Article publié dans le n°999 (16 sept. 2009) de Quinzaines

Le dernier roman de Colum McCann est un immense creuset pour les voix éperdues de personnages en quête d’amour et de paix. Un requiem polyphonique pour une ville qui change, un cri d’alarme presque désespéré, un élan de tendresse acharné. Ce qu’il appelle « la collision des histoires ».
Colum Mccann
Et que le vaste monde poursuive sa course folle (Let The Great World Spin)
Le dernier roman de Colum McCann est un immense creuset pour les voix éperdues de personnages en quête d’amour et de paix. Un requiem polyphonique pour une ville qui change, un cri d’alarme presque désespéré, un élan de tendresse acharné. Ce qu’il appelle « la collision des histoires ».

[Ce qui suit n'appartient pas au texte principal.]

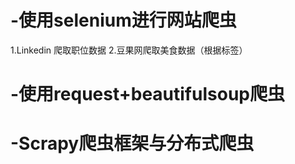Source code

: # -使用selenium进行网站爬虫
  1.Linkedin 爬取职位数据
  2.豆果网爬取美食数据（根据标签）
  
# -使用request+beautifulsoup爬虫

# -Scrapy爬虫框架与分布式爬虫
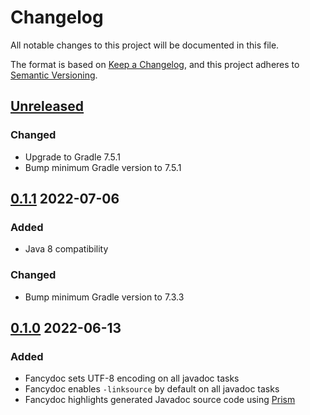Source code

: # Changelog

All notable changes to this project will be documented in this file.

The format is based on [Keep a Changelog](https://keepachangelog.com/en/1.0.0/),
and this project adheres to [Semantic Versioning](https://semver.org/spec/v2.0.0.html).

## [Unreleased]

### Changed

- Upgrade to Gradle 7.5.1
- Bump minimum Gradle version to 7.5.1

## [0.1.1] 2022-07-06

### Added

- Java 8 compatibility

### Changed

- Bump minimum Gradle version to 7.3.3

## [0.1.0] 2022-06-13

### Added

- Fancydoc sets UTF-8 encoding on all javadoc tasks
- Fancydoc enables `-linksource` by default on all javadoc tasks
- Fancydoc highlights generated Javadoc source code using [Prism](https://prismjs.com)

[Unreleased]: https://github.com/LajosCseppento/fancydoc/compare/v0.1.1...HEAD

[0.1.1]: https://github.com/LajosCseppento/fancydoc/releases/tag/v0.1.1

[0.1.0]: https://github.com/LajosCseppento/fancydoc/releases/tag/v0.1.0
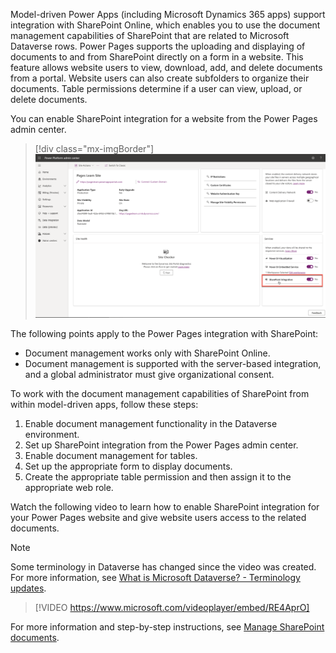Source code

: Model-driven Power Apps (including Microsoft Dynamics 365 apps) support integration with SharePoint Online, which enables you to use the document management capabilities of SharePoint that are related to Microsoft Dataverse rows. Power Pages supports the uploading and displaying of documents to and from SharePoint directly on a form in a website. This feature allows website users to view, download, add, and delete documents from a portal. Website users can also create subfolders to organize their documents. Table permissions determine if a user can view, upload, or delete documents.

You can enable SharePoint integration for a website from the Power Pages admin center.

> [!div class="mx-imgBorder"]
> [![Screenshot of the Power Pages admin center with the SharePoint Integration toggle highlighted.](../media/sharepoint-enable.png)](../media/sharepoint-enable.png#lightbox)

The following points apply to the Power Pages integration with SharePoint:

- Document management works only with SharePoint Online.
- Document management is supported with the server-based integration, and a global administrator must give organizational consent.

To work with the document management capabilities of SharePoint from within model-driven apps, follow these steps:

1. Enable document management functionality in the Dataverse environment.
1. Set up SharePoint integration from the Power Pages admin center.
1. Enable document management for tables.
1. Set up the appropriate form to display documents.
1. Create the appropriate table permission and then assign it to the appropriate web role.

Watch the following video to learn how to enable SharePoint integration for your Power Pages website and give website users access to the related documents.

> [!NOTE]
> Some terminology in Dataverse has changed since the video was created. For more information, see [What is Microsoft Dataverse? - Terminology updates](/power-apps/maker/data-platform/data-platform-intro/?azure-portal=true#terminology-updates).

> [!VIDEO https://www.microsoft.com/videoplayer/embed/RE4AprO]

For more information and step-by-step instructions, see [Manage SharePoint documents](/power-apps/maker/portals/manage-sharepoint-documents/?azure-portal=true).
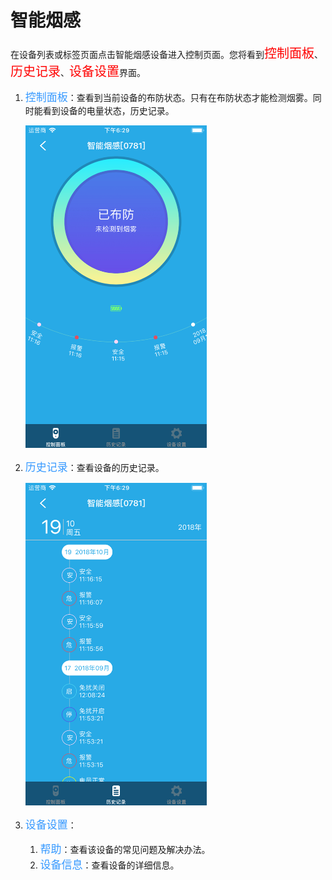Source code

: # 智能烟感

在设备列表或标签页面点击智能烟感设备进入控制页面。您将看到<font style='color:#ff0000;font-size:20px'>控制面板</font>、<font style='color:#ff0000;font-size:20px'>历史记录</font>、<font style='color:#ff0000;font-size:20px'>设备设置</font>界面。

1. <font style='color:#3699ff;font-size:17px'>控制面板</font>：查看到当前设备的布防状态。只有在布防状态才能检测烟雾。同时能看到设备的电量状态，历史记录。

	<img src="../images/MacBee/烟感/控制界面.png" width = "290" height = "516">
	
2. <font style='color:#3699ff;font-size:17px'>历史记录</font>：查看设备的历史记录。

	<img src="../images/MacBee/烟感/历史记录.png" width = "290" height = "516">
	
3. <font style='color:#3699ff;font-size:17px'>设备设置</font>：
	1. <font style='color:#3699ff;font-size:17px'>帮助</font>：查看该设备的常见问题及解决办法。
	2. <font style='color:#3699ff;font-size:17px'>设备信息</font>：查看设备的详细信息。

Les livres de Colum McCann sont à l’instar des pièges que les chasseurs attentifs dissimulent pour mieux se saisir de leur proie. Il y a une manière étrange de s’y laisser prendre : nous nous laissons bercer par une musique presque imperceptible qui nous fait nous engouffrer dans une histoire sans que nous en pesions les conséquences, jusqu’au climax. La prose limpide se déverse, nous emporte avec une grâce étrange et parfois agaçante. Mais les pièges sont parfois délicieux, et la manière d’y choir nous ravit bien souvent.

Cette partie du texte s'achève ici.